We have no difficulty discerning that a contractor's "appeal" of a decision of the Director to the Board may present a contested case involving a trial-type hearing. See id. §§ 1-1189.4 ("Contractor's right of appeal to Board"), -1189.6 ("Oaths, discovery, and subpoena power"); 27 DCMR §§ 200.1-299.1 ("Contract Appeals Board: Hearings and Decisions"). And, we are equally confident that a contractor's "protest" will not result in a contested case. The statute (and certainly the Constitution) does not require a hearing, let alone a trial-type hearing, to resolve a protest, see D.C.Code § 1-1189.8 ("Protest of solicitations or awards to Board"). Moreover, the Board currently functioning under the Procurement Practices Act of 1985 (more later about the Board's legal status) has adopted no regulations whatsoever pursuant to statutory authority, id. § 1-1189.8(f), that would suggest the Board might use a trial-type hearing to resolve a protest. Instead, under traditional government contract law, protests are decided on the written submissions, coupled on occasion with a "conference," not a formal hearing, attended by interested parties. See 4 C.F.R. §§ 21.0-21.12 (1988) ("Bid Protest Regulations"); W. KEYES, GOVERNMENT CONTRACTS IN A NUTSHELL 180 (1979). The 1985 Act appears to follow this model.

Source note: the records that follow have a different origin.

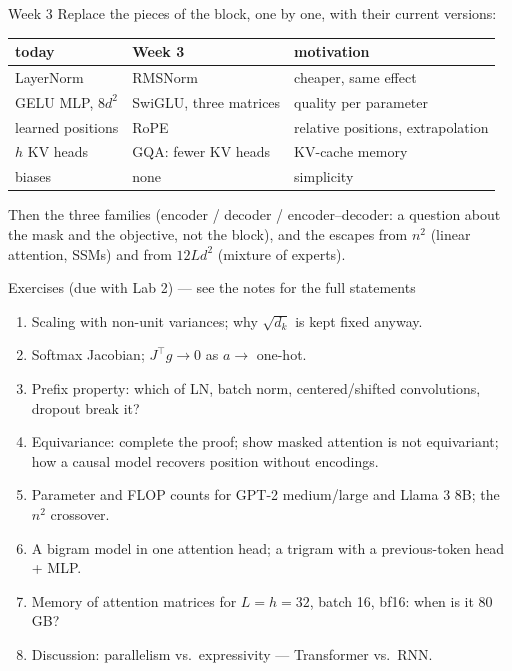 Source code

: \documentclass[11pt,aspectratio=169]{beamer}
\newcommand{\T}{^{\top}}
\begin{document}
\begin{frame}{Week 3}
  Replace the pieces of the block, one by one, with their current versions:
  \begin{center}
  \begin{tabular}{@{}lll@{}}
    \toprule
    today & Week 3 & motivation \\
    \midrule
    LayerNorm & RMSNorm & cheaper, same effect \\
    GELU MLP, $8d^2$ & SwiGLU, three matrices & quality per parameter \\
    learned positions & RoPE & relative positions, extrapolation \\
    $h$ KV heads & GQA: fewer KV heads & KV-cache memory \\
    biases & none & simplicity \\
    \bottomrule
  \end{tabular}
  \end{center}

  \vspace{0.8em}
  Then the three families (encoder / decoder / encoder--decoder: a question about the mask
  and the objective, not the block), and the escapes from $n^2$ (linear attention, SSMs)
  and from $12Ld^2$ (mixture of experts).
\end{frame}

\begin{frame}{Exercises (due with Lab 2) --- see the notes for the full statements}
  \begin{enumerate}
    \item Scaling with non-unit variances; why $\sqrt{d_k}$ is kept fixed anyway.
    \item Softmax Jacobian; $J\T g\to 0$ as $a\to$ one-hot.
    \item Prefix property: which of LN, batch norm, centered/shifted convolutions, dropout
          break it?
    \item Equivariance: complete the proof; show masked attention is not equivariant; how a
          causal model recovers position without encodings.
    \item Parameter and FLOP counts for GPT-2 medium/large and Llama 3 8B; the $n^2$ crossover.
    \item A bigram model in one attention head; a trigram with a previous-token head + MLP.
    \item Memory of attention matrices for $L = h = 32$, batch 16, bf16: when is it 80 GB?
    \item Discussion: parallelism vs.\ expressivity --- Transformer vs.\ RNN.
  \end{enumerate}
\end{frame}
\end{document}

In sum, if Jones & Artis filed an "appeal" with the Board, we may have jurisdiction to review the Board's decision. But, if Jones & Artis filed a "protest," as the Board itself ruled, we do not have jurisdiction, and any relief from the Board's action would have to be sought, in the first instance, from the Superior Court. See Capitol Hill Restoration Society, Inc., 410 A.2d at 188. We, of course, have jurisdiction to determine our own jurisdiction, and thus — like the Board — we must determine whether an "appeal" to the Board or a "protest" is at issue. In this sense our jurisdictional evaluation will entail an exploration, and virtual resolution, of the merits of Jones & Artis' case.

III.
A.

As government contract law has developed, there are two basic categories of public procurement disputes: (1) disputes arising in connection with solicitation of bids and awards of particular contracts, and (2) all other disputes, including controversies over contract performance as well as wholly separate proceedings to suspend or debar a particular business from consideration for a contract award. See, e.g., R. NASH, JR. & J. CIBINIC, JR., FEDERAL PROCUREMENT LAW (3d ed. 1980) (compare Vol. I (contract formation) with Vol. II (contract performance)); G. MONROE, GOVERNMENT CONTRACT LAW MANUAL (1979); W. KEYES, supra.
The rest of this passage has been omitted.